YOUR ASSIGNMENT —
Pull out every line of the listing below where "tablas" appears.

INPUT DATA —
--------------------------------
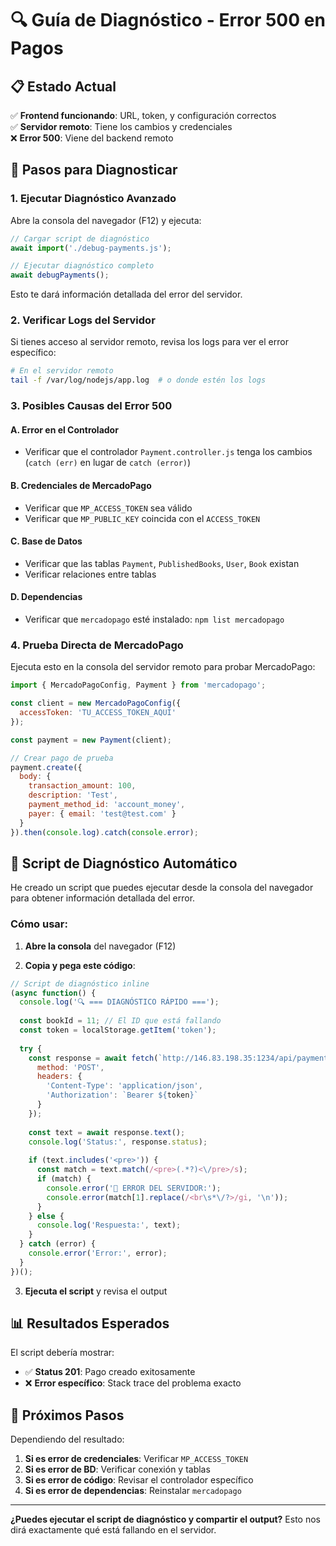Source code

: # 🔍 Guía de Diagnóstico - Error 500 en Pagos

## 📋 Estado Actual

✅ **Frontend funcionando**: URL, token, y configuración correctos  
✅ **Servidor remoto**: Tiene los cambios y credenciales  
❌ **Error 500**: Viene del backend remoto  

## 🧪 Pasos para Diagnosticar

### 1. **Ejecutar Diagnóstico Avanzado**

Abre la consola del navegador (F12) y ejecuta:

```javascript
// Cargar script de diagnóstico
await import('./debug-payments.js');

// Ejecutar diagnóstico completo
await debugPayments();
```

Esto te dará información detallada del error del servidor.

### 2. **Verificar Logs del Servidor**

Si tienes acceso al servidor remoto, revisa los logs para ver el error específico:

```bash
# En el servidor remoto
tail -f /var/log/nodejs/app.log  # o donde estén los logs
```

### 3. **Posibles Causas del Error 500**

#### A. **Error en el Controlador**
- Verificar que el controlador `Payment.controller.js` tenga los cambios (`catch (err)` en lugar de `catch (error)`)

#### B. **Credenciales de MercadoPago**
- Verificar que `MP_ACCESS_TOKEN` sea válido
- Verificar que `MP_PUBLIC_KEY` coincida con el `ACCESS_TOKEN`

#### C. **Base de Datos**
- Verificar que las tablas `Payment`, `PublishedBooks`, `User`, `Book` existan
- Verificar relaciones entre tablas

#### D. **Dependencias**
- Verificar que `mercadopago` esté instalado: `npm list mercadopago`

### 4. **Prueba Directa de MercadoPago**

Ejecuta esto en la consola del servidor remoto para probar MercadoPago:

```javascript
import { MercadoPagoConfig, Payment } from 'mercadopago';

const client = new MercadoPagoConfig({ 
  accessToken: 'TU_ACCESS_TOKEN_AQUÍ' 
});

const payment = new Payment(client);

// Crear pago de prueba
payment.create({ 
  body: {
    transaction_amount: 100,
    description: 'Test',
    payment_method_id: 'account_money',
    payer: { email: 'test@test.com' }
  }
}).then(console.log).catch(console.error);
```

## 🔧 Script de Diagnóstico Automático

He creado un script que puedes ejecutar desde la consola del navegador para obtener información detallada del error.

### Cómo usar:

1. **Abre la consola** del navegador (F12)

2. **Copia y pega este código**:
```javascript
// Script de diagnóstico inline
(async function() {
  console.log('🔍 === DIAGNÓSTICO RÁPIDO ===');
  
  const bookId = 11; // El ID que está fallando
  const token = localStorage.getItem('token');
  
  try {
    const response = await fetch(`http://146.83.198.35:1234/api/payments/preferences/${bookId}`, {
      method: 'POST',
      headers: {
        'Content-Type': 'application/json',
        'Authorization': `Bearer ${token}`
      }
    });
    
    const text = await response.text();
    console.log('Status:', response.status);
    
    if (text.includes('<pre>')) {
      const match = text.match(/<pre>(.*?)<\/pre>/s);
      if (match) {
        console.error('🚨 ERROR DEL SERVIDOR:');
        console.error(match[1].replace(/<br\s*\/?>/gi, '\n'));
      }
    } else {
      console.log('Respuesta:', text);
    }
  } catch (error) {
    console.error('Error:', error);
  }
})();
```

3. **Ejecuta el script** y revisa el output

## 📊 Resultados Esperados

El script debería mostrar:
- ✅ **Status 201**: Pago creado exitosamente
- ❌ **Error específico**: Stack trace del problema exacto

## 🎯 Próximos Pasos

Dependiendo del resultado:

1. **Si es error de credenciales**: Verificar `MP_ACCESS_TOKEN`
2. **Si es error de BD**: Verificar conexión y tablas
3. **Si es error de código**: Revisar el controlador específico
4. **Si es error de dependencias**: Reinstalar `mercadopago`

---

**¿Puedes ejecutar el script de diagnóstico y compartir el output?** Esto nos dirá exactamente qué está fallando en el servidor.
--------------------------------
EXERCISE RESPONSE —
- Verificar que las tablas `Payment`, `PublishedBooks`, `User`, `Book` existan
- Verificar relaciones entre tablas
2. **Si es error de BD**: Verificar conexión y tablas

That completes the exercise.